Pull out of the data below the stretch of lines bounded by the one containing "ರಾಜಾ ಪ್ರೀಯಮಾಣೋ ಯುಧಿಷ್ಠಿರಃ।" and the one containing "15002009c ಬಭೂವ ತದವಾಪ್ನೋತು", both bounds included, unchanged.
==========
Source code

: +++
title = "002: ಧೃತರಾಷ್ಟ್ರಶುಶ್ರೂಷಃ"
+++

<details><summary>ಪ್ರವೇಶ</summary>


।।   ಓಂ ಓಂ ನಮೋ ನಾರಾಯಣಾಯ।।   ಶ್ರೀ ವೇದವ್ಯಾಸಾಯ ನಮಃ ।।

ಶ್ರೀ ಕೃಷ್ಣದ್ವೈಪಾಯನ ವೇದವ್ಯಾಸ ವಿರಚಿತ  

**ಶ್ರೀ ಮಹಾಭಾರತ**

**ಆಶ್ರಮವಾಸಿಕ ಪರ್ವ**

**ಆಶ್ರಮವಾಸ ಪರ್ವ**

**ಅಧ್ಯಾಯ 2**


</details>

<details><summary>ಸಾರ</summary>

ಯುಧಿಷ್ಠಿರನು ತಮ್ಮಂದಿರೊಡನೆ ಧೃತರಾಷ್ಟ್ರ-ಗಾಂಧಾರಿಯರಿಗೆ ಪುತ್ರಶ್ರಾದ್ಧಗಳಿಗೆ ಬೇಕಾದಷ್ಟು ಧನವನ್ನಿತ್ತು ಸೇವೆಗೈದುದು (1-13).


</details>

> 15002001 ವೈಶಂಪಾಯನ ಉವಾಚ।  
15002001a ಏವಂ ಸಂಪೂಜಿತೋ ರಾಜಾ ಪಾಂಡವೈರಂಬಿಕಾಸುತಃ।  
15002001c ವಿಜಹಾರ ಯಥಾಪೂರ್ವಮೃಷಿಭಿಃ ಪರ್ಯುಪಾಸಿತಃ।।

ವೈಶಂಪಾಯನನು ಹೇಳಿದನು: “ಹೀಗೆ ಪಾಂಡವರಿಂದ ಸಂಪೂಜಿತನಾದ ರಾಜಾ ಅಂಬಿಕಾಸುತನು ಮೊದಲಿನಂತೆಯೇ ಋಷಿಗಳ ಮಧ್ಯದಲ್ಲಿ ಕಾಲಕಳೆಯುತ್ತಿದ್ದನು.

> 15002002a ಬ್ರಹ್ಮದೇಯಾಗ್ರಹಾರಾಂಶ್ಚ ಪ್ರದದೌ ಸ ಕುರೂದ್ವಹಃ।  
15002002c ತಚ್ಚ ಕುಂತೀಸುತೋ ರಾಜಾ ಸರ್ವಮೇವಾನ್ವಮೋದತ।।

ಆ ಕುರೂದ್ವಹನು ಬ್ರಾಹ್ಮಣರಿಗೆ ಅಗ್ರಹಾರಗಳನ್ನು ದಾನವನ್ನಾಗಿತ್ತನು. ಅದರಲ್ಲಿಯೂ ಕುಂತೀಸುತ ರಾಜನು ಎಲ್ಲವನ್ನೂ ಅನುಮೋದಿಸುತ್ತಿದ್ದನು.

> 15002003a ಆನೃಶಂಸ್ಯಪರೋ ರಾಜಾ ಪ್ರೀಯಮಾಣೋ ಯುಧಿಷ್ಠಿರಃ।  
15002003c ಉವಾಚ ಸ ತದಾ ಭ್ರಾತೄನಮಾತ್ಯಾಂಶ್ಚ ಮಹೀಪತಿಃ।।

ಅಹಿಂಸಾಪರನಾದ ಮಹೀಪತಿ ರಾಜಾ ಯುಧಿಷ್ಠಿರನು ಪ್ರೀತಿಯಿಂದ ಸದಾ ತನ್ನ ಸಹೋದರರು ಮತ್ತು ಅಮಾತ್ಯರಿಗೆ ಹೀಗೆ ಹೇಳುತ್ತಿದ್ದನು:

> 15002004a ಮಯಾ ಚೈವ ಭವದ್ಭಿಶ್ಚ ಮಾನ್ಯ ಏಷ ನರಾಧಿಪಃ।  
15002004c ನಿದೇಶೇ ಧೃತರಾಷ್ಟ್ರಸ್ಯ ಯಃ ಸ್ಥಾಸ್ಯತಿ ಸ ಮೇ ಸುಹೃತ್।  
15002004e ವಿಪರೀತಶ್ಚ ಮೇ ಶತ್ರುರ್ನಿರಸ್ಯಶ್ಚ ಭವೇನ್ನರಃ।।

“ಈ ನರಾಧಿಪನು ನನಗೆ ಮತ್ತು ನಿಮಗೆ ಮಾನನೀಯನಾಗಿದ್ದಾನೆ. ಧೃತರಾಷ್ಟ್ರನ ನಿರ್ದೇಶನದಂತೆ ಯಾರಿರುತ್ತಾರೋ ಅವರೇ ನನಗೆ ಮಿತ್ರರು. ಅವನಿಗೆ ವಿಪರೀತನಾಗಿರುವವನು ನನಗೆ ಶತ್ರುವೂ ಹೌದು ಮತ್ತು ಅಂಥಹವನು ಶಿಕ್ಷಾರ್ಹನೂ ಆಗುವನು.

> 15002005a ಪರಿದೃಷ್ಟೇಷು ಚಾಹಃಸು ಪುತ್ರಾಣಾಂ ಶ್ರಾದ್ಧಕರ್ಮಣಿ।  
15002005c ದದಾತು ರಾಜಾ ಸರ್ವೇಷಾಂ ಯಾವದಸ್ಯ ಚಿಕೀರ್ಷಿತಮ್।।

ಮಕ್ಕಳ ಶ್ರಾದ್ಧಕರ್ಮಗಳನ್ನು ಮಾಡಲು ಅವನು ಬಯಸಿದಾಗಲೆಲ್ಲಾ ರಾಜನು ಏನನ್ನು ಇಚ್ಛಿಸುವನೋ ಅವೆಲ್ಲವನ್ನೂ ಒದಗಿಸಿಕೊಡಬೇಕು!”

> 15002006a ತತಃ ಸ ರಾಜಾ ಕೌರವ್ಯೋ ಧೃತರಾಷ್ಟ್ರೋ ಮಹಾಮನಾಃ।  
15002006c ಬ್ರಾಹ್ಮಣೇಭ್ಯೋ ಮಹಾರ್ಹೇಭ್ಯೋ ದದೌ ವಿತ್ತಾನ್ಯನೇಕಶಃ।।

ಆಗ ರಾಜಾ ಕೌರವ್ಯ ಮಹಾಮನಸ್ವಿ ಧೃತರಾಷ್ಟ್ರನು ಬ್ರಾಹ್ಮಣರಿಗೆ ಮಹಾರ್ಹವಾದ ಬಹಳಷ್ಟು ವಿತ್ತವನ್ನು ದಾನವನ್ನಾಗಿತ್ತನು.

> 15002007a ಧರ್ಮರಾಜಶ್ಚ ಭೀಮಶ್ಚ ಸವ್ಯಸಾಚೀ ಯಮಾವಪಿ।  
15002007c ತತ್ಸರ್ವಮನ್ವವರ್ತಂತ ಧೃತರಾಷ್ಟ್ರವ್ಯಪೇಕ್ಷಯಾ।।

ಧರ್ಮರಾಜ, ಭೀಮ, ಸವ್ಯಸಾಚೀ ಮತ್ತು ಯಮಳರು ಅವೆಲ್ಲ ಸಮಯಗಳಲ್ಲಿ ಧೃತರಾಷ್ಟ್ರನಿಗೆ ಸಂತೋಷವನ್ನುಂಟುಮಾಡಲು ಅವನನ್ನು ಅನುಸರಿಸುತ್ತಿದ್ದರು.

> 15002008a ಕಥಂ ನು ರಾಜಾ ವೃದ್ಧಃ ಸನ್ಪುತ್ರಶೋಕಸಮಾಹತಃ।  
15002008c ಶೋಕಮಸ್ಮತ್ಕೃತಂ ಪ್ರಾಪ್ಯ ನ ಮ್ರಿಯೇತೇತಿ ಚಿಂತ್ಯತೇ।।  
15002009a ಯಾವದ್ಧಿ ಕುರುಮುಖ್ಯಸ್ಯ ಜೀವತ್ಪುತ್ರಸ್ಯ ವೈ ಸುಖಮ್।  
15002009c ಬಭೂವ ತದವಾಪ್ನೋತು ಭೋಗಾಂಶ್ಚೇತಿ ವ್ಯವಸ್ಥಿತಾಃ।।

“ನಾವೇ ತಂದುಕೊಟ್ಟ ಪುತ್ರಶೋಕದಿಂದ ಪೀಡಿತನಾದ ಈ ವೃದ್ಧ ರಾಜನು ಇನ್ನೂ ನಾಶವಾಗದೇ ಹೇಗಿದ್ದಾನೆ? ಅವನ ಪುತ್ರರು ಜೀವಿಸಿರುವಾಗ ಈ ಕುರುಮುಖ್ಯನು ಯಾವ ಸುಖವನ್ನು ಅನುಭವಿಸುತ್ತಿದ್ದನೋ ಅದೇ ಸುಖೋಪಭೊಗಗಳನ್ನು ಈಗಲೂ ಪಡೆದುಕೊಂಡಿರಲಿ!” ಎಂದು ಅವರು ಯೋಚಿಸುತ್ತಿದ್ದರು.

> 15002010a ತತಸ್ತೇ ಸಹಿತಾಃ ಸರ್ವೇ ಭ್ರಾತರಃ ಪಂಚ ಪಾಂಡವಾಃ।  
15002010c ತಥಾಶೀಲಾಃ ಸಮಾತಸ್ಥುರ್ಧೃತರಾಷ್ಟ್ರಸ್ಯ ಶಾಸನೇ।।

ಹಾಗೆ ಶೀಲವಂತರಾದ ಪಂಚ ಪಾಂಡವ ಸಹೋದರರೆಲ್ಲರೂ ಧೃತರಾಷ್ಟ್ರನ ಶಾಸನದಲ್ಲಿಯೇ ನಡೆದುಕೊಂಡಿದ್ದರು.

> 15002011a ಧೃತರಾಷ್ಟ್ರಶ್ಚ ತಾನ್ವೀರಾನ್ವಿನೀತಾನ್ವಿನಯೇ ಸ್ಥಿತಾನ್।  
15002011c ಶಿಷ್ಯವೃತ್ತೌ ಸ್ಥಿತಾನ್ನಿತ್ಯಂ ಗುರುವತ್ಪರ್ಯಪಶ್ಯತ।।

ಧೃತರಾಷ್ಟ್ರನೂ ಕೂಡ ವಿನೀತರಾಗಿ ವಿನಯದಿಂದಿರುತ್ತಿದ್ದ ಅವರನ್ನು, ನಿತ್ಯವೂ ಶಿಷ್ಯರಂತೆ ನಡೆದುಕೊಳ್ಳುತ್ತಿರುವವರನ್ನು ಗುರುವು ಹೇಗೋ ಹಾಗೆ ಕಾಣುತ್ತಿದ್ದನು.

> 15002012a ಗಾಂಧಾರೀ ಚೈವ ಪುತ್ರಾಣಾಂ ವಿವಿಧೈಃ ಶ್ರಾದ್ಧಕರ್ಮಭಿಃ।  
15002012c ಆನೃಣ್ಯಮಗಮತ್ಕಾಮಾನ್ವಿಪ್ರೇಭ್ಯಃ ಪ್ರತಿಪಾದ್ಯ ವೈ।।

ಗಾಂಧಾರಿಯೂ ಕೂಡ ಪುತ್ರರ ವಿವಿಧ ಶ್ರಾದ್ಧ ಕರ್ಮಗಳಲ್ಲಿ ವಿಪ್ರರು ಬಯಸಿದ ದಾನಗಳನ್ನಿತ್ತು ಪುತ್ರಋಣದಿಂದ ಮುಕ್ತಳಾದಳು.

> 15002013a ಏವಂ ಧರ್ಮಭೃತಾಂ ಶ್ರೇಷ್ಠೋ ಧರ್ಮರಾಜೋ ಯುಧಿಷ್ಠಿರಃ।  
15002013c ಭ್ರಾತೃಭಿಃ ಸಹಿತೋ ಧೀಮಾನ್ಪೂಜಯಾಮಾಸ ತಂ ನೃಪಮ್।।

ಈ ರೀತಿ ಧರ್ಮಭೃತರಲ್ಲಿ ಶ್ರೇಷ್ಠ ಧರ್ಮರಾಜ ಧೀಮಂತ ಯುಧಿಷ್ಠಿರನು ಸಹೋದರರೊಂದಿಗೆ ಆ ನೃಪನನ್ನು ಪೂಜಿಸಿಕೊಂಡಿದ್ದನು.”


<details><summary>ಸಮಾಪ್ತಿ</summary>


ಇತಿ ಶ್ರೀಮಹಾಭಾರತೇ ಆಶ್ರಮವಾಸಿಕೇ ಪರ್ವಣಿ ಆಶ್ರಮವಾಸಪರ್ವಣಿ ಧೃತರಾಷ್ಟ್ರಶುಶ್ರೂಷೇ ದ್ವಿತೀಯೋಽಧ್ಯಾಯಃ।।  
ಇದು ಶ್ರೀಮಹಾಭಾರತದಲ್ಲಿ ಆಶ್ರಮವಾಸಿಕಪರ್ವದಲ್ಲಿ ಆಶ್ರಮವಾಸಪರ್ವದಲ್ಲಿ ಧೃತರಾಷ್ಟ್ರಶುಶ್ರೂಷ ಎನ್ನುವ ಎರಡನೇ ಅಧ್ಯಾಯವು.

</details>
==========
* _TASK ANSWER_:
> 15002003a ಆನೃಶಂಸ್ಯಪರೋ ರಾಜಾ ಪ್ರೀಯಮಾಣೋ ಯುಧಿಷ್ಠಿರಃ।  
15002003c ಉವಾಚ ಸ ತದಾ ಭ್ರಾತೄನಮಾತ್ಯಾಂಶ್ಚ ಮಹೀಪತಿಃ।।

ಅಹಿಂಸಾಪರನಾದ ಮಹೀಪತಿ ರಾಜಾ ಯುಧಿಷ್ಠಿರನು ಪ್ರೀತಿಯಿಂದ ಸದಾ ತನ್ನ ಸಹೋದರರು ಮತ್ತು ಅಮಾತ್ಯರಿಗೆ ಹೀಗೆ ಹೇಳುತ್ತಿದ್ದನು:

> 15002004a ಮಯಾ ಚೈವ ಭವದ್ಭಿಶ್ಚ ಮಾನ್ಯ ಏಷ ನರಾಧಿಪಃ।  
15002004c ನಿದೇಶೇ ಧೃತರಾಷ್ಟ್ರಸ್ಯ ಯಃ ಸ್ಥಾಸ್ಯತಿ ಸ ಮೇ ಸುಹೃತ್।  
15002004e ವಿಪರೀತಶ್ಚ ಮೇ ಶತ್ರುರ್ನಿರಸ್ಯಶ್ಚ ಭವೇನ್ನರಃ।।

“ಈ ನರಾಧಿಪನು ನನಗೆ ಮತ್ತು ನಿಮಗೆ ಮಾನನೀಯನಾಗಿದ್ದಾನೆ. ಧೃತರಾಷ್ಟ್ರನ ನಿರ್ದೇಶನದಂತೆ ಯಾರಿರುತ್ತಾರೋ ಅವರೇ ನನಗೆ ಮಿತ್ರರು. ಅವನಿಗೆ ವಿಪರೀತನಾಗಿರುವವನು ನನಗೆ ಶತ್ರುವೂ ಹೌದು ಮತ್ತು ಅಂಥಹವನು ಶಿಕ್ಷಾರ್ಹನೂ ಆಗುವನು.

> 15002005a ಪರಿದೃಷ್ಟೇಷು ಚಾಹಃಸು ಪುತ್ರಾಣಾಂ ಶ್ರಾದ್ಧಕರ್ಮಣಿ।  
15002005c ದದಾತು ರಾಜಾ ಸರ್ವೇಷಾಂ ಯಾವದಸ್ಯ ಚಿಕೀರ್ಷಿತಮ್।।

ಮಕ್ಕಳ ಶ್ರಾದ್ಧಕರ್ಮಗಳನ್ನು ಮಾಡಲು ಅವನು ಬಯಸಿದಾಗಲೆಲ್ಲಾ ರಾಜನು ಏನನ್ನು ಇಚ್ಛಿಸುವನೋ ಅವೆಲ್ಲವನ್ನೂ ಒದಗಿಸಿಕೊಡಬೇಕು!”

> 15002006a ತತಃ ಸ ರಾಜಾ ಕೌರವ್ಯೋ ಧೃತರಾಷ್ಟ್ರೋ ಮಹಾಮನಾಃ।  
15002006c ಬ್ರಾಹ್ಮಣೇಭ್ಯೋ ಮಹಾರ್ಹೇಭ್ಯೋ ದದೌ ವಿತ್ತಾನ್ಯನೇಕಶಃ।।

ಆಗ ರಾಜಾ ಕೌರವ್ಯ ಮಹಾಮನಸ್ವಿ ಧೃತರಾಷ್ಟ್ರನು ಬ್ರಾಹ್ಮಣರಿಗೆ ಮಹಾರ್ಹವಾದ ಬಹಳಷ್ಟು ವಿತ್ತವನ್ನು ದಾನವನ್ನಾಗಿತ್ತನು.

> 15002007a ಧರ್ಮರಾಜಶ್ಚ ಭೀಮಶ್ಚ ಸವ್ಯಸಾಚೀ ಯಮಾವಪಿ।  
15002007c ತತ್ಸರ್ವಮನ್ವವರ್ತಂತ ಧೃತರಾಷ್ಟ್ರವ್ಯಪೇಕ್ಷಯಾ।।

ಧರ್ಮರಾಜ, ಭೀಮ, ಸವ್ಯಸಾಚೀ ಮತ್ತು ಯಮಳರು ಅವೆಲ್ಲ ಸಮಯಗಳಲ್ಲಿ ಧೃತರಾಷ್ಟ್ರನಿಗೆ ಸಂತೋಷವನ್ನುಂಟುಮಾಡಲು ಅವನನ್ನು ಅನುಸರಿಸುತ್ತಿದ್ದರು.

> 15002008a ಕಥಂ ನು ರಾಜಾ ವೃದ್ಧಃ ಸನ್ಪುತ್ರಶೋಕಸಮಾಹತಃ।  
15002008c ಶೋಕಮಸ್ಮತ್ಕೃತಂ ಪ್ರಾಪ್ಯ ನ ಮ್ರಿಯೇತೇತಿ ಚಿಂತ್ಯತೇ।।  
15002009a ಯಾವದ್ಧಿ ಕುರುಮುಖ್ಯಸ್ಯ ಜೀವತ್ಪುತ್ರಸ್ಯ ವೈ ಸುಖಮ್।  
15002009c ಬಭೂವ ತದವಾಪ್ನೋತು ಭೋಗಾಂಶ್ಚೇತಿ ವ್ಯವಸ್ಥಿತಾಃ।।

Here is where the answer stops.